### Task objective
Each entry below needs to be copied exactly, with nothing dropped.

# # # # #

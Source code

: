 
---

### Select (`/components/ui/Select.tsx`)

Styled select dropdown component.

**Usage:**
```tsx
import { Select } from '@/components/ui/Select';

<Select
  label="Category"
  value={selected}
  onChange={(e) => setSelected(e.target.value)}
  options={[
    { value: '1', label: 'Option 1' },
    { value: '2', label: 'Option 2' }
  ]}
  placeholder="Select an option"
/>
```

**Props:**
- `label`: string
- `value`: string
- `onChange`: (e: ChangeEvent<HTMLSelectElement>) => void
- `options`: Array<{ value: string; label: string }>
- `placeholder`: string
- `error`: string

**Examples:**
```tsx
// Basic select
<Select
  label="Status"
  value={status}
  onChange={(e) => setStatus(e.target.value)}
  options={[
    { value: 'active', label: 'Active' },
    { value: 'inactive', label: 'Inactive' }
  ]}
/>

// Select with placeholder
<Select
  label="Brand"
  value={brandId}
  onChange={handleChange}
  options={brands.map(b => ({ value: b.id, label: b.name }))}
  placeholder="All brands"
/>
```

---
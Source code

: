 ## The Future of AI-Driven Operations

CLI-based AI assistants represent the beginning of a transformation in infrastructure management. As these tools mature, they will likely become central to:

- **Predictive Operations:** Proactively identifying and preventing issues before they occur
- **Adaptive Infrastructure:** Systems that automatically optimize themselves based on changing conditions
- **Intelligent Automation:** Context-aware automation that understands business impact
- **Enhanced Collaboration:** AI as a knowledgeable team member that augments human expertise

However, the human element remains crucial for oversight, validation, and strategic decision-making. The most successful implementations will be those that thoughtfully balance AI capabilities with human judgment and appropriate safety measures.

# # # # #

### Your response
Source code

: 
---

### Select (`/components/ui/Select.tsx`)

Styled select dropdown component.

**Usage:**
```tsx
import { Select } from '@/components/ui/Select';

<Select
  label="Category"
  value={selected}
  onChange={(e) => setSelected(e.target.value)}
  options={[
    { value: '1', label: 'Option 1' },
    { value: '2', label: 'Option 2' }
  ]}
  placeholder="Select an option"
/>
```

**Props:**
- `label`: string
- `value`: string
- `onChange`: (e: ChangeEvent<HTMLSelectElement>) => void
- `options`: Array<{ value: string; label: string }>
- `placeholder`: string
- `error`: string

**Examples:**
```tsx
// Basic select
<Select
  label="Status"
  value={status}
  onChange={(e) => setStatus(e.target.value)}
  options={[
    { value: 'active', label: 'Active' },
    { value: 'inactive', label: 'Inactive' }
  ]}
/>

// Select with placeholder
<Select
  label="Brand"
  value={brandId}
  onChange={handleChange}
  options={brands.map(b => ({ value: b.id, label: b.name }))}
  placeholder="All brands"
/>
```

---
Source code

: ## The Future of AI-Driven Operations

CLI-based AI assistants represent the beginning of a transformation in infrastructure management. As these tools mature, they will likely become central to:

- **Predictive Operations:** Proactively identifying and preventing issues before they occur
- **Adaptive Infrastructure:** Systems that automatically optimize themselves based on changing conditions
- **Intelligent Automation:** Context-aware automation that understands business impact
- **Enhanced Collaboration:** AI as a knowledgeable team member that augments human expertise

However, the human element remains crucial for oversight, validation, and strategic decision-making. The most successful implementations will be those that thoughtfully balance AI capabilities with human judgment and appropriate safety measures.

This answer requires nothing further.